While Krugman's knowing, arrogant tone have long since worn thin on me, he's still a) an actual economist and b) has so far been consistently right on how this crisis would play out, as opposed to, say, folks like Niall Ferguson, who have been just as consistently wrong.
Brooks is of course right when he says that there is a political cost to the "value blindness" inherent in the purely technocratic calls for crisis intervention right now. When irresponsible governments get "bailed out" it does call the legitimacy of the status quo into question (thus, the tea party movement).
Is it fair that I should have to do this? No. It's what you do to prevent a calamity.
And that gets to one of the funny little things about living in a complex society--questions like "Is this fair?" or, more generally, "Does this comport with how I conduct myself or my family life?"--are often the wrong sorts of questions to be asking. Why? Because the point of the system isn't to be fair. The system wasn't made to retell the story of Pilgrim's Progress or Horatio Alger. And this has always been the case with how the managers of that system have made their decisions.
Capitalism over the last 100 years or so has gone through some interesting developments--it's interaction with the more inclusive democractic political system has become both fruitful (witness, the postwar economic boom in the West) and more fraught (witness, the post-1980 shift in reward structure, the Occupy Wall Street movement). For people like Brooks the story of our economic system--the deserving are rewarded and the undeserving punished--is more important than tending to the technical function of the system because of that now very strong interaction between democracy and capitalism.
But the fact is, that story is a lie and always has been a lie. Are there strategies that you can find out about that are likely to lead to success in our system? Yes, certainly, particularly when it is working well. Do those strategies necessarily have something to do with deservingness by some other yardstick (moral, utilitarian)? No.
A crisis is not a time to try to shore up tired old lies: it is a time when we ought to be being a bit more honest with ourselves. If "virtue rewarded and vice punished" is what you are looking for from your economic system, capitalism is not your baby--we can condition the competition and power plays of capitalism so that we reach this outcome more often, but we have to do it. It won't do it itself. It isn't designed to do so.
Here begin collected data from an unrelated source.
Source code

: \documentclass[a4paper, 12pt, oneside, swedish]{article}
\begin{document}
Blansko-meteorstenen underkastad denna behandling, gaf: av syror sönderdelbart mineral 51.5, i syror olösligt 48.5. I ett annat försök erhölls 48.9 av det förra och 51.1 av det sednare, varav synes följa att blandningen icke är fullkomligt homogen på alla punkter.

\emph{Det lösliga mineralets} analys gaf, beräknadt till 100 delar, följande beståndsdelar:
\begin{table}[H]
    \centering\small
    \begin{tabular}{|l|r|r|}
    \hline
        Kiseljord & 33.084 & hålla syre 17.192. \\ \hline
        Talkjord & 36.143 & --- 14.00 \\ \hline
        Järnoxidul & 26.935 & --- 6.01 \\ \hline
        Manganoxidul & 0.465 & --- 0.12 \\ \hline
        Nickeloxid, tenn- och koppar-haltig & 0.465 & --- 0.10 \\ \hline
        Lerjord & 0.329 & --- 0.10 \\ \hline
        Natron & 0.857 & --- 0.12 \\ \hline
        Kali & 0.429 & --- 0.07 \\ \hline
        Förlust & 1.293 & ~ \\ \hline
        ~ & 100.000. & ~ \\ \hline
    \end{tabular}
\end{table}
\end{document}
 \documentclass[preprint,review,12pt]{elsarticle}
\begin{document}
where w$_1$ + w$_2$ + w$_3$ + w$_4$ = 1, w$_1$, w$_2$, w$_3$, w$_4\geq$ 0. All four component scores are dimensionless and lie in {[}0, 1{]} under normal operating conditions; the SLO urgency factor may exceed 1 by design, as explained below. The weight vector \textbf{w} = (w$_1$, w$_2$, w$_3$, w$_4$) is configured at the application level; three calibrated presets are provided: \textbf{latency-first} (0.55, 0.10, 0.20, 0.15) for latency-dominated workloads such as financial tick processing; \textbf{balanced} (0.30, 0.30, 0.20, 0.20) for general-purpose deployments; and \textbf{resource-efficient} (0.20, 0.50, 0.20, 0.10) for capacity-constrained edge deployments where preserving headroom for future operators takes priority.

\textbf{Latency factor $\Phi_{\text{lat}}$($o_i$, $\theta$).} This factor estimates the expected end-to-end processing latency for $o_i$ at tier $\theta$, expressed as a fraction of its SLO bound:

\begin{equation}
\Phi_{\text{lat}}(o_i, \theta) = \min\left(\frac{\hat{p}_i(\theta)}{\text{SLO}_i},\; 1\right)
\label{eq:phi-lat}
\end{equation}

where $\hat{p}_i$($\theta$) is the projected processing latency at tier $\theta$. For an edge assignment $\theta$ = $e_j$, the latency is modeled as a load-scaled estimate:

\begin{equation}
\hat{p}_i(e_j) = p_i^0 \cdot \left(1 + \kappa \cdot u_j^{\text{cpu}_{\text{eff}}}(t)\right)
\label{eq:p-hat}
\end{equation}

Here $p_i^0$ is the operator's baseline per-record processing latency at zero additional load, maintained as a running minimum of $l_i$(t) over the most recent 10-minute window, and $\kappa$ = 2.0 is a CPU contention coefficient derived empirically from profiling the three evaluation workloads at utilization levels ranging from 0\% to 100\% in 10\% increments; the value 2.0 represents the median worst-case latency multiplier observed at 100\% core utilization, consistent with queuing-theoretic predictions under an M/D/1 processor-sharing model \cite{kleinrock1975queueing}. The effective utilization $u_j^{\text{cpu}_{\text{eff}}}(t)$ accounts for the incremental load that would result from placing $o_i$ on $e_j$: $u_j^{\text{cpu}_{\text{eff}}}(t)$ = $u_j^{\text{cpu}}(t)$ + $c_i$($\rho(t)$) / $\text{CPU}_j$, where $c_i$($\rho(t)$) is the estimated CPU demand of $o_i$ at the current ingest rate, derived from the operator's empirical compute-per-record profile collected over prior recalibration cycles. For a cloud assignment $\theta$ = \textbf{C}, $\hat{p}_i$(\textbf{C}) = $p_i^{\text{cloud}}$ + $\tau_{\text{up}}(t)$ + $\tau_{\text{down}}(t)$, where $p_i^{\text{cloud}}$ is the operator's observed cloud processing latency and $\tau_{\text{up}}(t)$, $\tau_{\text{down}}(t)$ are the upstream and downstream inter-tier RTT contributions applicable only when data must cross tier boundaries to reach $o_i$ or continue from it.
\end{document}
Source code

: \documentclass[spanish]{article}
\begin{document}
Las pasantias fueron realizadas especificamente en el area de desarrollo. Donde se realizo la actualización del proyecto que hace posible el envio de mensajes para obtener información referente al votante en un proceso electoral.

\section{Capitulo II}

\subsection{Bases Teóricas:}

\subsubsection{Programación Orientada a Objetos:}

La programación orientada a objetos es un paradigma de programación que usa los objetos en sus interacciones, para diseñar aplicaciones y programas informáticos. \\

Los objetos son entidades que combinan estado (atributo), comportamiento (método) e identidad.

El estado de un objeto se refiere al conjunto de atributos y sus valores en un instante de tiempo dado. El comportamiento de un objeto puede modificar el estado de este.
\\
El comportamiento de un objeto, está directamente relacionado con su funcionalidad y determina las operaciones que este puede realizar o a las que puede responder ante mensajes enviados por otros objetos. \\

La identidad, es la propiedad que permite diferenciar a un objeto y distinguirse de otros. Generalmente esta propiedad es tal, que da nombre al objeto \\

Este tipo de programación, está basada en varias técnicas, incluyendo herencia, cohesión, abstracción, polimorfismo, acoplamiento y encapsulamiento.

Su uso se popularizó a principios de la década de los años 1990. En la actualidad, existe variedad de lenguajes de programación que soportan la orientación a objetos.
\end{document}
And there are absolutely no economic rewards for virtue in and of itself. If your virtue turns out to be economically non-viable, you don't get an economic reward. The moral/political realm and the economic realm are separate. They interact constantly, but we should really stop encouraging people--as Brooks is urging--to think they are the same thing.
This is really part of a collective growing-up we've got to do, akin to discovering that your parents were not the paragons of the virtues they so strongly urged on you. A crisis is a time for a bit more truth. Let's acknowledge that preventing the calamity and the virtue of the people rescued from it are two separate issues to be dealt with in their own proper occasions. So lets see if that driver's side door is open, shall we?